Ormai è finita! Leggendo le ultime riflessioni del professor Luciano Floridi sull’Intelligenza Artificiale è difficile non rassegnarsi al fatto che ormai per Intelligenza Artificiale capiremo e intenderemo nulla più che le tradizionali attività di Computer Science (o informatica), certo molto più potenti e funzionali ma qualitativamente analoghe a quanto visto finora.

La visione di Floridi, estremamente lucida e spassionata, non sembra lasciare via di scampo. «All’Intelligenza Artificiale non serve l’intelligenza», ci dice il professore, e anzi essa meglio funzionerà quanto più abbandoniamo la pretesa o l’illusione di trovarvi la comprensione o l’intelligere. L’IA è intelligenza «riproduttiva», non «cognitiva», ciò che conta è il risultato operativo (l’azione), e non la macchina con il suo software hardware ecc. In questo modo si cristallizza la visione ingegneristica che fin dal tempo di Turing ha trasformato la domanda «può una macchina pensare?» in quella, ben più modesta «può il pensiero essere meccanizzato?».

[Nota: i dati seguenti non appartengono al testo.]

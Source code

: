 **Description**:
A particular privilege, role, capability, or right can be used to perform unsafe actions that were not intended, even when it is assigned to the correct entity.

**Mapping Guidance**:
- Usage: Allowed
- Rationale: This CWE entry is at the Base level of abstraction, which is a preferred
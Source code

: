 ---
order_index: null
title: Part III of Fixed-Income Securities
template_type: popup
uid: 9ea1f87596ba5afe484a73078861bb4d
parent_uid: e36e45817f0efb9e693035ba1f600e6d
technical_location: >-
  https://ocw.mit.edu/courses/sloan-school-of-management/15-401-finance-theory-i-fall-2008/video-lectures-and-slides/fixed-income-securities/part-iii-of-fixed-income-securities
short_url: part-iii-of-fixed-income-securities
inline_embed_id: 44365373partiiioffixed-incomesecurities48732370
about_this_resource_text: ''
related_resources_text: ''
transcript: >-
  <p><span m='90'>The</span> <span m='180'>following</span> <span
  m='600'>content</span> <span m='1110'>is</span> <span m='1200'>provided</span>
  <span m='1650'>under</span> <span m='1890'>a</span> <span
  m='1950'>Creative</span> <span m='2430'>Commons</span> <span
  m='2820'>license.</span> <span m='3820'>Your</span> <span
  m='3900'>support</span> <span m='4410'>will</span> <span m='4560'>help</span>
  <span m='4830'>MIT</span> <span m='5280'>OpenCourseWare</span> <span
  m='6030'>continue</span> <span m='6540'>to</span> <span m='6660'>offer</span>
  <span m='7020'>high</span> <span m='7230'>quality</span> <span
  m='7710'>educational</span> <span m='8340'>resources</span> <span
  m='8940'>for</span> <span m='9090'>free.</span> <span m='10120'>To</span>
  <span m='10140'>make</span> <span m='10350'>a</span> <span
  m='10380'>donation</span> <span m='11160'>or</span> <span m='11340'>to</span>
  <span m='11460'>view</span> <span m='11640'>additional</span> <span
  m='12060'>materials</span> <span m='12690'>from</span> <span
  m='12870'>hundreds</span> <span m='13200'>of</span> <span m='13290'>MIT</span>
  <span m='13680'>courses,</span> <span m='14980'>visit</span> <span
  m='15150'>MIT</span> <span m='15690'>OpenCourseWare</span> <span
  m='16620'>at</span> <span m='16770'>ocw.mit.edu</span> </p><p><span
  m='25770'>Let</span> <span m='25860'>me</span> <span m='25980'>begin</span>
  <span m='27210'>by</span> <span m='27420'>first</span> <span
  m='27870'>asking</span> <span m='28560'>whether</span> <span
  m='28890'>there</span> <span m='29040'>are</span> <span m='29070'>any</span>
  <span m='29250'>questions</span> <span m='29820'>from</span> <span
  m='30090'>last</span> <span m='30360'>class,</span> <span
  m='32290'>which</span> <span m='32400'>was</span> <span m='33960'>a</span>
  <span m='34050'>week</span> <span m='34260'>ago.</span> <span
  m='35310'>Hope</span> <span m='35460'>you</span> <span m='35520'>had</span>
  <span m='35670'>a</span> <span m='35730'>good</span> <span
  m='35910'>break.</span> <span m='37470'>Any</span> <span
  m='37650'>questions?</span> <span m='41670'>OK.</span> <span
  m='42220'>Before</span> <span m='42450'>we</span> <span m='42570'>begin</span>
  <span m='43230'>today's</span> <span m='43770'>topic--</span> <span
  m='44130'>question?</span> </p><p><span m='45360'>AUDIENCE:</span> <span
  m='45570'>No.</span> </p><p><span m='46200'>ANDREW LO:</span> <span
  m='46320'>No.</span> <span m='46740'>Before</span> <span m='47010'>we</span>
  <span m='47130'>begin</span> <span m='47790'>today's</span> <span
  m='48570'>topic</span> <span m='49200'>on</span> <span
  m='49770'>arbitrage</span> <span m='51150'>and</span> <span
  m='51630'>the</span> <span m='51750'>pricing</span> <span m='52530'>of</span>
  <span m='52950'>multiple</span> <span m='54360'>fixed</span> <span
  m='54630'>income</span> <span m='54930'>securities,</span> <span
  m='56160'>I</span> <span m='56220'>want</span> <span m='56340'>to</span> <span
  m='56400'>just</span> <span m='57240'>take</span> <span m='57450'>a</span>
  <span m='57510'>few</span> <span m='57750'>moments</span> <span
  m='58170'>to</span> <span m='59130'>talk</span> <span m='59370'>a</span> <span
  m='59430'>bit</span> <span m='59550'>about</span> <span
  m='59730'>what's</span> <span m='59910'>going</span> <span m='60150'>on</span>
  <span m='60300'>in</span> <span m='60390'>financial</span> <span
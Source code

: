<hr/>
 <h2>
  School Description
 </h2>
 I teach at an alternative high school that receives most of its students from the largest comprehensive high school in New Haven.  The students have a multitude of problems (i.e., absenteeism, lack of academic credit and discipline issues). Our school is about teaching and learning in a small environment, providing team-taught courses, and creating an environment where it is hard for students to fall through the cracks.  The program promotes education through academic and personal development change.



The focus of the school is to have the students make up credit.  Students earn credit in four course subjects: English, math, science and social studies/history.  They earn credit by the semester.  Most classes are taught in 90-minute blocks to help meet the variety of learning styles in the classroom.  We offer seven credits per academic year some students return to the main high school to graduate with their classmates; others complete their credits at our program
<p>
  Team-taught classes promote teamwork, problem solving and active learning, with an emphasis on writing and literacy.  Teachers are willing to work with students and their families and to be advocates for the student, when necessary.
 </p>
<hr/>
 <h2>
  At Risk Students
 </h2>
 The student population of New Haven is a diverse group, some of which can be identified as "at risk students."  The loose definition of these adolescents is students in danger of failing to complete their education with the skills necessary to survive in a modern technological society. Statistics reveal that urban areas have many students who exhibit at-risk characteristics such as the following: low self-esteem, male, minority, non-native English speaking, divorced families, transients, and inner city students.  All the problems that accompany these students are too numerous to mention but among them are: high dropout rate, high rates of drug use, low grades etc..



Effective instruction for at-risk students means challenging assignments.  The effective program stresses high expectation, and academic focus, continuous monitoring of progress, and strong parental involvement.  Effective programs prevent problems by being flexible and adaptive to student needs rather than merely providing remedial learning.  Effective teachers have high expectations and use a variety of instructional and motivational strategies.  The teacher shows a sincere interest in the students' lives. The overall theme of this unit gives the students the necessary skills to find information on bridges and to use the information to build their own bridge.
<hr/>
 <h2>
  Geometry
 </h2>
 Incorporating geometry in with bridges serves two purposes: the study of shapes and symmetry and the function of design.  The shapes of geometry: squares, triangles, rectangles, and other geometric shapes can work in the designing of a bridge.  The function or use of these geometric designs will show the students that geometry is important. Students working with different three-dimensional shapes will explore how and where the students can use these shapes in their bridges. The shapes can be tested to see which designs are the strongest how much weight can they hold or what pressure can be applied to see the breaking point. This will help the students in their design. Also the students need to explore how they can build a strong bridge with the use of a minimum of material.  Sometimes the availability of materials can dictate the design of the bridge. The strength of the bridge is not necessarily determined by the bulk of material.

Questa conclusione riflette indubbiamente il sentire di larga parte dell’industria informatica, degli esperti che ci lavorano, e probabilmente degli interessi economici diretti ed indiretti che muovono questa industria. In un certo senso si tratta di una conclusione obbligata, l’ipostatizzazione «ideologica» di quanto sta succedendo nel mondo reale. E considerando i benefici che la Computer Science ha globalmente comportato dai suoi inizi ad oggi non si può certo dire che a livello materiale si tratti di una cosa negativa. Ovviamente ci saranno situazioni difficili, sconvolgimenti economici, ridefinizioni di ruoli e saperi, ma tutto questo fa parte del corso della storia dell’uomo da quando la nostra avventura sulla Terra è iniziata.

Eppure un dubbio rimane. Non sulle possibilità che questo tipo di IA ci annuncia né sulla correttezza dell’analisi, ma piuttosto su quello che stiamo abbandonando. «Dalla facilità con cui lo spirito si contenta, si può misurare la grandezza di ciò che ha perduto», dice Hegel. Dalla facilità con cui accettiamo la conclusione di Floridi possiamo dunque misurare quanto abbiamo perso, non a livello meramente economico ma certamente a livello spirituale. Vediamo perché.

Innanzitutto una constatazione. Se l’IA «non concerne la capacità di riprodurre il pensiero umano ma la capacità di farne a meno», come dice il professor Floridi, sicuramente abbiamo perso l’intenzione stessa dei fondatori di questa disciplina, Alan Turing in primis e poi quelli che si riunirono nell’ormai celebre conferenza di Dartmouth dove il termine fu coniato. La definizione contemporanea dice infatti l’esatto contrario di quanto fu definito allora. Ma non è il «tradimento» dei padri fondatori che interessa qui, e neanche il fatto che con questa definizione l’IA rinuncia perfino al ruolo di «ancella» delle Scienze Cognitive.

Il problema vero è che in questo modo torniamo al «business as usual», l’Intelligenza Artificiale torna nell’alveo della Computer Science e noi torniamo ad affidare questa disciplina tecnologica ai tecnici e agli ingegneri. Invece di concepire l’Intelligenza Artificiale come «continuazione della Filosofia con altri mezzi» la riduciamo ad una serie di tecniche che ci dovrebbero – speriamo – migliorare la vita.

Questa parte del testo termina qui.